Ai Weiwei, the famous Chinese artist, was once asked to name the one big change he would make to Chinese cities. His response: free the people. What did he mean? People migrate to cities because they have a dream of what they want to do, for themselves and for others. I was struck in conversation by people from Detroit talking about Detroit at a Crossroads or a Detroit Revival, because they have a dream of what they can achieve, starting small, bit by bit, but eventually building big.

But I also made the point in my presentation at the conference that other cities are not standing still. A couple of years ago, Foreign Policy magazine set out a list of the 75 most dynamic cities of 2025. 40 per cent of those cities are in China; and half of those Chinese cities, no one has heard of before. But the list also noted that it was based on a projection of absolute GDP growth from today. I couldn’t help thinking, given that Detroit had the highest per capita income of any city in the United States in 1960, if you did an extrapolation into the future based on that, you would have missed the true story of Detroit for the last 50 years. So which cities buried in that list are the future “Detroits”?

One thing you learn when doing scenarios: When you see a straight line, watch out for the bend that lies ahead. I don’t know of a life that goes in a continuous straight line. And I guess that’s also true of cities and, in particular, as true for Detroit as for those 75 cities on that list as well. Truth, as the saying goes, is often stranger than fiction.

But Detroit’s circumstances today are unique. The cities story in our New Lens Scenarios is pre-occupied with the growing cities of the developing world, which will have to accommodate an extra 2.7 billion people over the next 40 years. Or to put it a little differently, that means building a city to house the population of two Detroits every week. Space will be at a premium. Detroit, by contrast, has shrunk in population size. And space, or rather the lack of space, is not the issue. It is the creative use of space that Detroit has to figure out.

The New Lens Scenarios are concerned with the massive ramp-up in energy use that all these additional people in the developing world will require. By contrast, in cities in the developed world, total energy usage will essentially remain flat, but energy will be used more cleverly and more efficiently to drive growth.

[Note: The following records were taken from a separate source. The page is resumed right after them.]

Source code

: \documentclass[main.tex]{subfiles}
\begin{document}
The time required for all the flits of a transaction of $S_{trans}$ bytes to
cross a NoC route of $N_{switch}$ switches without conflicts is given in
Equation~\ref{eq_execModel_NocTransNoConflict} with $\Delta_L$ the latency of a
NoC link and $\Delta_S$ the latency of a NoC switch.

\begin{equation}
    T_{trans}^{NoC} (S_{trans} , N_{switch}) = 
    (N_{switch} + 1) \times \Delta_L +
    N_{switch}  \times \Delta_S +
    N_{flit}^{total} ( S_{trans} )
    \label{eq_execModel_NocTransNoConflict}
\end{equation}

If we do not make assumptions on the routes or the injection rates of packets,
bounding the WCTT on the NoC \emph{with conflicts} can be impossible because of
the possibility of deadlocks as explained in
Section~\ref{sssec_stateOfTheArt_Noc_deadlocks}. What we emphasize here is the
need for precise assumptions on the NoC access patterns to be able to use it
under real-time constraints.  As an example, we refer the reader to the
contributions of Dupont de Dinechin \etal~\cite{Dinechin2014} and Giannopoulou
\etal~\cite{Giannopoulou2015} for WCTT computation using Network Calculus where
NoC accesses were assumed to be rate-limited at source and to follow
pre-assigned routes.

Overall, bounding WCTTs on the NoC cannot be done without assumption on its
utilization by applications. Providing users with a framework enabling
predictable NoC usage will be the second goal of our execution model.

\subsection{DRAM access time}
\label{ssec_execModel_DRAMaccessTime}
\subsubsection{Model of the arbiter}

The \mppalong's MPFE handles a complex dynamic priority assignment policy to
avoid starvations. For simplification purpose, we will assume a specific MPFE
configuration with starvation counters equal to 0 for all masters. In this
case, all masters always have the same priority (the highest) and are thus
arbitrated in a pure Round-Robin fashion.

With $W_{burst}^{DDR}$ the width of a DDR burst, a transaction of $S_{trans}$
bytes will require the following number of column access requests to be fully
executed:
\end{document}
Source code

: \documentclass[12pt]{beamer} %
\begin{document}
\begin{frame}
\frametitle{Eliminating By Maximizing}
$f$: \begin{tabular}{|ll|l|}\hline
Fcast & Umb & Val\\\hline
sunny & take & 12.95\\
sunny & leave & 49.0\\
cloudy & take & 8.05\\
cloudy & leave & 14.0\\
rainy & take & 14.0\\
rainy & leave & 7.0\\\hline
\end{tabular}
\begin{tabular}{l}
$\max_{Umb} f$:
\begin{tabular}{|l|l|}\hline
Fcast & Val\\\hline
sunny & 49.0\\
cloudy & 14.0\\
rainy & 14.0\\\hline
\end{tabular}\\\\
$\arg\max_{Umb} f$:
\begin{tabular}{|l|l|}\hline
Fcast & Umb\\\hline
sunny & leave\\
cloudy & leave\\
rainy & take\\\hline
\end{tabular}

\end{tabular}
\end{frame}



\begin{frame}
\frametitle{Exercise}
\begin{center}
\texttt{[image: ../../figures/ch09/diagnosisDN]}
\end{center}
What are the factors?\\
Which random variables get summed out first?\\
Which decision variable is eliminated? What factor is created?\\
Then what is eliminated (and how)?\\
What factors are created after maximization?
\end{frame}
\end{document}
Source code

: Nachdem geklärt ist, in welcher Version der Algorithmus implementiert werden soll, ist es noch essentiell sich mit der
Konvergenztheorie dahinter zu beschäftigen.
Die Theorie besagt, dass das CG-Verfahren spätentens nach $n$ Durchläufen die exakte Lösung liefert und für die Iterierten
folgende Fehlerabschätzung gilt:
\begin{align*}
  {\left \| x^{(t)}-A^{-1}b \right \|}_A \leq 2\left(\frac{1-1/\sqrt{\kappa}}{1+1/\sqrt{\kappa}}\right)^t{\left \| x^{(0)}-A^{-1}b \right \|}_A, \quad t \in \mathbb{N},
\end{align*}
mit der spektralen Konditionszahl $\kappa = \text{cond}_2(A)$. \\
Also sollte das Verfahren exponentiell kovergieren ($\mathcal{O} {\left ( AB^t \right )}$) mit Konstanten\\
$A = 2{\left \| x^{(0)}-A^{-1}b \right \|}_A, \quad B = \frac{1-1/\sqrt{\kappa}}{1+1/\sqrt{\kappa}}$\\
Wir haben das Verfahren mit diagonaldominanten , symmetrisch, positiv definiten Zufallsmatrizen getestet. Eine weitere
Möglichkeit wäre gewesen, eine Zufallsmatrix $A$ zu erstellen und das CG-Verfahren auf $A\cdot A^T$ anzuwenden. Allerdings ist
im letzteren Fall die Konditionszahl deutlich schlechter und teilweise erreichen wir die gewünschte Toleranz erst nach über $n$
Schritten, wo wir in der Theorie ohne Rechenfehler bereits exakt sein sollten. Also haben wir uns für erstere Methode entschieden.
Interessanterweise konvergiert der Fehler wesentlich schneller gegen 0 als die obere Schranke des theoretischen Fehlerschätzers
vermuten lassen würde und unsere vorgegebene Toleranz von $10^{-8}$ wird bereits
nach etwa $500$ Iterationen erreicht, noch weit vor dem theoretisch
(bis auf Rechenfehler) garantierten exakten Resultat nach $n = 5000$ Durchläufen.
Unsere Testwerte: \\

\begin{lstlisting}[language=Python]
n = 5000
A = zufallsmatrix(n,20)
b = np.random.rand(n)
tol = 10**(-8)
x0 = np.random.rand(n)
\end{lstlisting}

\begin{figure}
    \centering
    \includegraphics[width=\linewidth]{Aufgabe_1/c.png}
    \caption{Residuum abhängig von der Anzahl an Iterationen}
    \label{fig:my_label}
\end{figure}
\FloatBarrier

Cities globally are growing and changing. Detroit is part of that change. Like the Red Queen that Alice meets in Through the Looking Glass, it will have to run fast just to stay in the same place. To get anywhere, it will have to run at least twice as fast. Or, in terms of that global cities race, it will have to be twice as clever.

I thought Detroit Mayor Michael Duggan struck the right note in his opening remarks for Shell Powering Progress Together with his example of the new investment that he had attracted to make high-tech, light-weight composites for a range of uses, from aircraft to autos.  The example seemed to me to fit the idea of looking back to tradition – which, in the case of Detroit, is all about mobility and travel and expanding people’s mental horizons in that way – and looking to re-invent that tradition for the future through technology and other means. This is an idea that Shell can certainly find a fit with our own ideas on how the energy landscape is changing, and what it means for us.

One key learning from our cities work: the need for business, civil society and government – that’s politicians and city officials – to pull together. In my short stay, I saw quite a few examples of that collaboration, with people pulling together and not looking down, but to the upside.

I talked with a fellow conference attendee, who told me that he used to work in Detroit until he moved away ten years ago. He hadn’t been back until this visit, and he was visibly marveling at the change he saw. This was a visit that gave me much food for thought. I left Detroit unexpectedly exhilarated with the many small changes that I saw, and with the hope that one day, I will have an opportunity to return to see what has become of them.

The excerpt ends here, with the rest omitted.